Jer. 18:7 At what instant I shall speak concerning a nation, and concerning a kingdom, to pluck up, and to pull down, and to destroy it;

8 If that nation, against whom I have pronounced, turn from their evil, I will repent of the evil that I thought to do unto them.

9 And at what instant I shall speak concerning a nation, and concerning a kingdom, to build and to plant it;

10 If it do evil in my sight, that it obey not my voice, then I will repent of the good, wherewith I said I would benefit them.

11 Now therefore go to, speak to the men of Judah, and to the inhabitants of Jerusalem, saying, Thus saith the LORD; Behold, I frame evil against you, and devise a device against you: return ye now every one from his evil way, and make your ways and your doings good.

It is instructive to look at the whole subject of judgment on nations and cities in the aftermath of Hurricane Katrina and the devastation of New Orleans.  There are several questions raised by a passage like the one from Jeremiah quoted above.  Does God bring judgment on cities and nations?  Is it only Israel or Judah who can expect God's judgment?  Does God do things differently now from how he used to in the past?  What are the characteristics of the 'good' and 'evil' which God says He would do?  Is a calamity always the work of God, and can we make any distinction between natural disasters (normally called, after all, Acts of God), man-made destruction from carelessness (a train crash such as Hatfield), and deliberate acts of Terrorism (9/11, Bali, Madrid, 7th July, bombings in Iraq)?

NATIONS ARE REWARDED AND PUNISHED
George Mason, the American Founding Father and opponent of slavery, said this at the Constitutional Congress 1787: "As nations cannot be rewarded or punished in the next world, they must be in this.  By an inevitable chain of causes and effects Providence punishes national sins by national calamities."  Mason was perceptive.  Hebrews says: "it is appointed unto men once to die, but after this the judgment" (Heb 9:27).  Nations have no eternal spirit and no heavenly body to be raised for judgment.  Any nation is the sum or product of those living within it at any one time.  Mason contends that God judges men collectively in their nations, but in a different way from how He deals with them individually.  He visits the blessing or the curse upon the whole nation in the here and now for their righteousness or their sin.

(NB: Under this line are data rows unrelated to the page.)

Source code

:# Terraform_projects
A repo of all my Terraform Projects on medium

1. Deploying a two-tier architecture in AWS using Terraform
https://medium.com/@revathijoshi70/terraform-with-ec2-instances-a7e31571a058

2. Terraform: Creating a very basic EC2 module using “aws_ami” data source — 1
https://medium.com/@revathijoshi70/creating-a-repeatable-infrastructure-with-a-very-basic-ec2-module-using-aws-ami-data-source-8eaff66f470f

In the second sentence, Mason appears to be saying that once a course of action is put in train, the effects, although inevitable, are only controlled by God at a distance.  To observe that allowing the sin of no-fault divorce will only lead to the national calamity of social alienation and crime, or that to legalise abortion will bring in its wake more widespread violence and cheapen life in general, or even that if railway engineers become careless, then the calamity of a train crash will follow inevitably, would be following Mason's slightly 'deist' line of thought, not necessarily attributing the results to God directly.  It is still a more spiritual position than one which pushes God out of the picture completely, as some do.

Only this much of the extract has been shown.